Logical, default FALSE. When TRUE distribution parameters are checked for validity despite possibly degrading runtime performance. When FALSE invalid inputs may silently render incorrect outputs. Default value: FALSE.

allow_nan_stats

Logical, default TRUE. When TRUE, statistics (e.g., mean, mode, variance) use the value NaN to indicate the result is undefined. When FALSE, an exception is raised if one or more of the statistic's batch members are undefined.

name

name prefixed to Ops created by this class.

Value

a distribution instance.

Details

Just as Gaussian distributions are fully specified by their first and second moments, a Gaussian process can be completely specified by a mean and covariance function. Let S denote the index set and K the space in which each indexed random variable takes its values (again, often R or C). The mean function is then a map m: S -> K, and the covariance function, or kernel, is a positive-definite function k: (S x S) -> K. The properties of functions drawn from a GP are entirely dictated (up to translation) by the form of the kernel function.

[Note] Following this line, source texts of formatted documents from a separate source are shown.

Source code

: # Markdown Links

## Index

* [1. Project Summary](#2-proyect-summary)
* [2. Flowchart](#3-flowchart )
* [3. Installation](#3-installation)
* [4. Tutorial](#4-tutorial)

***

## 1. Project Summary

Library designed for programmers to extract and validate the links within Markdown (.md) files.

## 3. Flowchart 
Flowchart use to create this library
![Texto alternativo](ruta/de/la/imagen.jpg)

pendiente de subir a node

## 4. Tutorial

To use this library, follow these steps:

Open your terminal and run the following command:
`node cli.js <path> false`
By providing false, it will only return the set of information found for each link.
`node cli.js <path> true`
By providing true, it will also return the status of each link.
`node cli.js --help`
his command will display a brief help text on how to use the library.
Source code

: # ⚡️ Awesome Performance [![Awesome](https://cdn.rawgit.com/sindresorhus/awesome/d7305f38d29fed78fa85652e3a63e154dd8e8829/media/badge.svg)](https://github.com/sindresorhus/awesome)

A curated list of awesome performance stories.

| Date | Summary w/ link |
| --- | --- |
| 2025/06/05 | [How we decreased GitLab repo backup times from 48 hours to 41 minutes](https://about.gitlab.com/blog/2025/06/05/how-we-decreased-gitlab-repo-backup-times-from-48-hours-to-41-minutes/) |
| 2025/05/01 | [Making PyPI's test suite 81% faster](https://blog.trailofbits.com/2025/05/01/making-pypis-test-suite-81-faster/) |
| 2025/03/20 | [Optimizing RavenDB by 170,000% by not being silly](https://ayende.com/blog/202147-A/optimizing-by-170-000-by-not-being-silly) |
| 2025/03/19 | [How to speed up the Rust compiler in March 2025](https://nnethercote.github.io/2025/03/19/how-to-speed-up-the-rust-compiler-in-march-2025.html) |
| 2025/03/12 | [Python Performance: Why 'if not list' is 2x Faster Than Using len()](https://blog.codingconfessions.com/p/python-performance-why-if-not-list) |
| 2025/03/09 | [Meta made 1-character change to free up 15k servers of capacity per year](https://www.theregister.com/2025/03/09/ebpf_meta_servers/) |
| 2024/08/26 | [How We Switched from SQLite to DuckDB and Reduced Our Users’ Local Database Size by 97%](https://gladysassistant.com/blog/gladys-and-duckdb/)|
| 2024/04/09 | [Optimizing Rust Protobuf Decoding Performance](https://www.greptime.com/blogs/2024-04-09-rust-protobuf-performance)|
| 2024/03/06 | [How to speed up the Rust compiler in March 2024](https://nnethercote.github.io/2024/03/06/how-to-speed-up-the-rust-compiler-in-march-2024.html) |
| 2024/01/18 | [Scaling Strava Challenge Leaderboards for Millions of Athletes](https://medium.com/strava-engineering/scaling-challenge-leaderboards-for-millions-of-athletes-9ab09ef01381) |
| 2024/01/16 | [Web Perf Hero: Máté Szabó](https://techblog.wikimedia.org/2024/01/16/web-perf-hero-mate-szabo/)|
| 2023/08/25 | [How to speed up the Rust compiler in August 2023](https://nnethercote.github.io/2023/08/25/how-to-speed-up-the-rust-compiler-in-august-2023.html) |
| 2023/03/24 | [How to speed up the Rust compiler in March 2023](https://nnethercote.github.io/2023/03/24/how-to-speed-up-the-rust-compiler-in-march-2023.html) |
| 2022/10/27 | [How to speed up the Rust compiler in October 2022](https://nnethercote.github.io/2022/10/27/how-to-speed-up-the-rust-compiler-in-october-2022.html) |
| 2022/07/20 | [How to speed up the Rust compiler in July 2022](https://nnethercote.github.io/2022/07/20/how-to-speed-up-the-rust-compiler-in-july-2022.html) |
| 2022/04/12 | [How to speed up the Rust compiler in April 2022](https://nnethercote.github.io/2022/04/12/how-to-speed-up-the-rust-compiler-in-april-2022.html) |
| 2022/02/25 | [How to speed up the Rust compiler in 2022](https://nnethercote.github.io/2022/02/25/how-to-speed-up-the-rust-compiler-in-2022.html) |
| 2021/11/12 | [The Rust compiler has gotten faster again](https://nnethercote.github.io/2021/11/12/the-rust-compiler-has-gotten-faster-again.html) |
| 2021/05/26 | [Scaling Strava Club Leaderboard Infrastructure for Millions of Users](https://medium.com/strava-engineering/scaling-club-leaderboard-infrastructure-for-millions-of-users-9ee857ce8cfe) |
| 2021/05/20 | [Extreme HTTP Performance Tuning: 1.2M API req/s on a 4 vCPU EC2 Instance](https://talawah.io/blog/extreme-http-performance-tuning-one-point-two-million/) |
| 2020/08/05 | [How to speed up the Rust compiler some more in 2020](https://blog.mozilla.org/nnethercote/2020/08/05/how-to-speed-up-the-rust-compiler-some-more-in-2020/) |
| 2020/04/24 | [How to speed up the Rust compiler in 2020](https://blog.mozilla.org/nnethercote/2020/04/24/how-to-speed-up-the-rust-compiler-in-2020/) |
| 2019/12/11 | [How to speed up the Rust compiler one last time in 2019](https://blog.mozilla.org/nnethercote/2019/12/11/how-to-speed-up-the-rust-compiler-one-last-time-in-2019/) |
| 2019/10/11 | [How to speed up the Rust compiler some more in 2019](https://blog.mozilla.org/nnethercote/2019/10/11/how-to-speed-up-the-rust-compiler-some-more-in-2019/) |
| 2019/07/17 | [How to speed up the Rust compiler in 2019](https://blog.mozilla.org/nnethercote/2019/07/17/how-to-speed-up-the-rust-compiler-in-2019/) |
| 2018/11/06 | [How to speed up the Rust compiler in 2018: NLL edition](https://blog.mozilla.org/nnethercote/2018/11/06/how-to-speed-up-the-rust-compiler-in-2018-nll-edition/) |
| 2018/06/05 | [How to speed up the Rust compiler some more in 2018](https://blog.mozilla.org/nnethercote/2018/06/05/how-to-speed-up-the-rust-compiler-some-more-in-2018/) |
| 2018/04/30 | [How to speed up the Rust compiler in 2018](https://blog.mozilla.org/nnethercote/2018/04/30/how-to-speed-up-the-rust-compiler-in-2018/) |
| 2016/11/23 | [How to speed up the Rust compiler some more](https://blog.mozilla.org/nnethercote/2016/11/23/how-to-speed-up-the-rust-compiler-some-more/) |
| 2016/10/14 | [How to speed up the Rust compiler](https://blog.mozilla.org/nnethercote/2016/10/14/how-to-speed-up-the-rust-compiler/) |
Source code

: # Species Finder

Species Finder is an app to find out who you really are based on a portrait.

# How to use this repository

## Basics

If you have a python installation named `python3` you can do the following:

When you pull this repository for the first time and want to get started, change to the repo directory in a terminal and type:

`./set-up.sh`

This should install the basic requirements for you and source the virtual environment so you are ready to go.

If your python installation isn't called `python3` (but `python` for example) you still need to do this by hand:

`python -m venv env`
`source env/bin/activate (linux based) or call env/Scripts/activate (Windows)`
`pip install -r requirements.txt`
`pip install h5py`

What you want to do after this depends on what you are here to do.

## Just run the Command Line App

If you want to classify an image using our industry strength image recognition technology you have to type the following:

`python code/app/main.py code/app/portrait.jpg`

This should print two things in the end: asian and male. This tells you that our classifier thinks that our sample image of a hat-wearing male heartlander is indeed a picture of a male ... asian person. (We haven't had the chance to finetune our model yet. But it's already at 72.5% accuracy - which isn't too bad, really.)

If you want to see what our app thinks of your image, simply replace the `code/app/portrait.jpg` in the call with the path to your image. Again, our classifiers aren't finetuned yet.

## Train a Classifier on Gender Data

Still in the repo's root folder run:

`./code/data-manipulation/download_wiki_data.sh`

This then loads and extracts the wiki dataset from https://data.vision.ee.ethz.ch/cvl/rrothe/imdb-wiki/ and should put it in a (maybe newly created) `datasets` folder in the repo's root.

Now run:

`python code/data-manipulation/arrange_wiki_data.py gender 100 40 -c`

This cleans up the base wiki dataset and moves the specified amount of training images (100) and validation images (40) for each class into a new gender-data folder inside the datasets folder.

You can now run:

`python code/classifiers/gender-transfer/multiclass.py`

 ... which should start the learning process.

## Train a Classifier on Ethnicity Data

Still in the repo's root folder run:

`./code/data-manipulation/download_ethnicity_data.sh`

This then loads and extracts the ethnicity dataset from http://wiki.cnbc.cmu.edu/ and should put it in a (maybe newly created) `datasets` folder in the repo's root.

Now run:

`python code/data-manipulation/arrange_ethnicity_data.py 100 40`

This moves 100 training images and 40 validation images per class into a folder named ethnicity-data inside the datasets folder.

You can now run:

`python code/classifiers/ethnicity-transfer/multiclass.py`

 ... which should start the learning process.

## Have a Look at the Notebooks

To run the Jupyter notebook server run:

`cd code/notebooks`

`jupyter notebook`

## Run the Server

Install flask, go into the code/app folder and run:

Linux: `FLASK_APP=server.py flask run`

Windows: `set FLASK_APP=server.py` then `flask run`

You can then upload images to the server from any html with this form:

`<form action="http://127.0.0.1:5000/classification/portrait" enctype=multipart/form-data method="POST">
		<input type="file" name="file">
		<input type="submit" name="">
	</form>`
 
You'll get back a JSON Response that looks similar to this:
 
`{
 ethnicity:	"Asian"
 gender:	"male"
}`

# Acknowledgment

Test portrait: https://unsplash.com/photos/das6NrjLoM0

This Distribution represents the marginal joint distribution over function values at a given finite collection of points [x[1], ..., x[N]] from the index set S. By definition, this marginal distribution is just a multivariate normal distribution, whose mean is given by the vector [ m(x[1]), ..., m(x[N]) ] and whose covariance matrix is constructed from pairwise applications of the kernel function to the given inputs:

| k(x[1], x[1])    k(x[1], x[2])  ...  k(x[1], x[N]) |
| k(x[2], x[1])    k(x[2], x[2])  ...  k(x[2], x[N]) |
|      ...              ...                 ...      |
| k(x[N], x[1])    k(x[N], x[2])  ...  k(x[N], x[N]) |

For this to be a valid covariance matrix, it must be symmetric and positive definite; hence the requirement that k be a positive definite function (which, by definition, says that the above procedure will yield PD matrices).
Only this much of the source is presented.